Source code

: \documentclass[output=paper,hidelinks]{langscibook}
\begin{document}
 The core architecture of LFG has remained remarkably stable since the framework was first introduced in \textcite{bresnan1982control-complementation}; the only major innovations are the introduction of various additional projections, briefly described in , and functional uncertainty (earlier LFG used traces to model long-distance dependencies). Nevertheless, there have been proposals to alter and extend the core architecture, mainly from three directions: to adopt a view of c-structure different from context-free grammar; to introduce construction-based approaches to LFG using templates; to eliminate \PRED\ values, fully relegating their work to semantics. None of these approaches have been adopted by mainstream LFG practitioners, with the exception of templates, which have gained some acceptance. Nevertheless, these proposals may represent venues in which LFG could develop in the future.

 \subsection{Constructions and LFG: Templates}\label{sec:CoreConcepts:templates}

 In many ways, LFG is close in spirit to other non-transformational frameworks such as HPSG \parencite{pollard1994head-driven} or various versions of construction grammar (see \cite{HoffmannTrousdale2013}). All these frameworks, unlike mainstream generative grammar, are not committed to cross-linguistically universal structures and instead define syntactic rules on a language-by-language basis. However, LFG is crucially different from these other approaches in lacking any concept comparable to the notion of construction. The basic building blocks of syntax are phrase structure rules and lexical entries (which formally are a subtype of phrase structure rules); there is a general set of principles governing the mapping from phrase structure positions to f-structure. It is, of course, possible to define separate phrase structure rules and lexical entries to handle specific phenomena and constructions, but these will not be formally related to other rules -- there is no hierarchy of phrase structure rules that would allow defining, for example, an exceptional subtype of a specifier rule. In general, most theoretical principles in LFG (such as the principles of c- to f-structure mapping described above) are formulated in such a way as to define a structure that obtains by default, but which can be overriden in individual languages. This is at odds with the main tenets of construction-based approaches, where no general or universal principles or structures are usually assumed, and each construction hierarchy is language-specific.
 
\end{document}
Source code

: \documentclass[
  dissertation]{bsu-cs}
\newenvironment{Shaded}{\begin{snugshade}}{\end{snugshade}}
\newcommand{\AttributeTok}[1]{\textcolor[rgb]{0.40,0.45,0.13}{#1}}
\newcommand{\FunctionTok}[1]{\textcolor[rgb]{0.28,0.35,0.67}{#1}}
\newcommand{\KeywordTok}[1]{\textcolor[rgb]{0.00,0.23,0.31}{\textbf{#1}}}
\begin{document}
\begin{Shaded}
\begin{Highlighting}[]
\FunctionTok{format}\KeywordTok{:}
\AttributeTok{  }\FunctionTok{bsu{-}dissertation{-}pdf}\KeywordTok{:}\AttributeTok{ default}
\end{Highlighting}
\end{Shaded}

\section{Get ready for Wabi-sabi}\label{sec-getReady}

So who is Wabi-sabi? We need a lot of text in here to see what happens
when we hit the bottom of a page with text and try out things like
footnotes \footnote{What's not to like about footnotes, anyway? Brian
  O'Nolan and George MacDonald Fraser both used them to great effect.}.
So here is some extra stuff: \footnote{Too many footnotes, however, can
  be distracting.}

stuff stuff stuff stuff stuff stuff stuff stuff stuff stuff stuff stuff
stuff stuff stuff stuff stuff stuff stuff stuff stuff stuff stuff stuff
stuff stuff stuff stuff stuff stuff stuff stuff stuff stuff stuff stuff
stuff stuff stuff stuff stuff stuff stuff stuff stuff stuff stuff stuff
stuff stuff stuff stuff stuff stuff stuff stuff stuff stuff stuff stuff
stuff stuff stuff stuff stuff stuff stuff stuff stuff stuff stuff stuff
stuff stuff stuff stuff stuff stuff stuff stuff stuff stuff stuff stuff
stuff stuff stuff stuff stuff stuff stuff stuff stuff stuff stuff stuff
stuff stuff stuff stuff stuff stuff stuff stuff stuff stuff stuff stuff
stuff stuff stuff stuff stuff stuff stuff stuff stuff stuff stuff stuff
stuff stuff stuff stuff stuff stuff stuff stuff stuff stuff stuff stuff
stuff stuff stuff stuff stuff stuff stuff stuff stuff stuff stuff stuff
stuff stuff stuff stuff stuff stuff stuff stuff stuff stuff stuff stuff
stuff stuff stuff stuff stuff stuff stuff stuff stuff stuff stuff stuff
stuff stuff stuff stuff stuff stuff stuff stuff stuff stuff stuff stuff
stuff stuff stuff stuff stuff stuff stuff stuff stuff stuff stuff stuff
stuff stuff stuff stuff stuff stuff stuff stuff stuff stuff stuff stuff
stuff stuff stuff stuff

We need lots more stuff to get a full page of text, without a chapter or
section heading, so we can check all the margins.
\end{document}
----------------
## Directions for this task
From the records above, copy each line in which the string "used" occurs.

## The completed task
 The core architecture of LFG has remained remarkably stable since the framework was first introduced in \textcite{bresnan1982control-complementation}; the only major innovations are the introduction of various additional projections, briefly described in , and functional uncertainty (earlier LFG used traces to model long-distance dependencies). Nevertheless, there have been proposals to alter and extend the core architecture, mainly from three directions: to adopt a view of c-structure different from context-free grammar; to introduce construction-based approaches to LFG using templates; to eliminate \PRED\ values, fully relegating their work to semantics. None of these approaches have been adopted by mainstream LFG practitioners, with the exception of templates, which have gained some acceptance. Nevertheless, these proposals may represent venues in which LFG could develop in the future.
  O'Nolan and George MacDonald Fraser both used them to great effect.}.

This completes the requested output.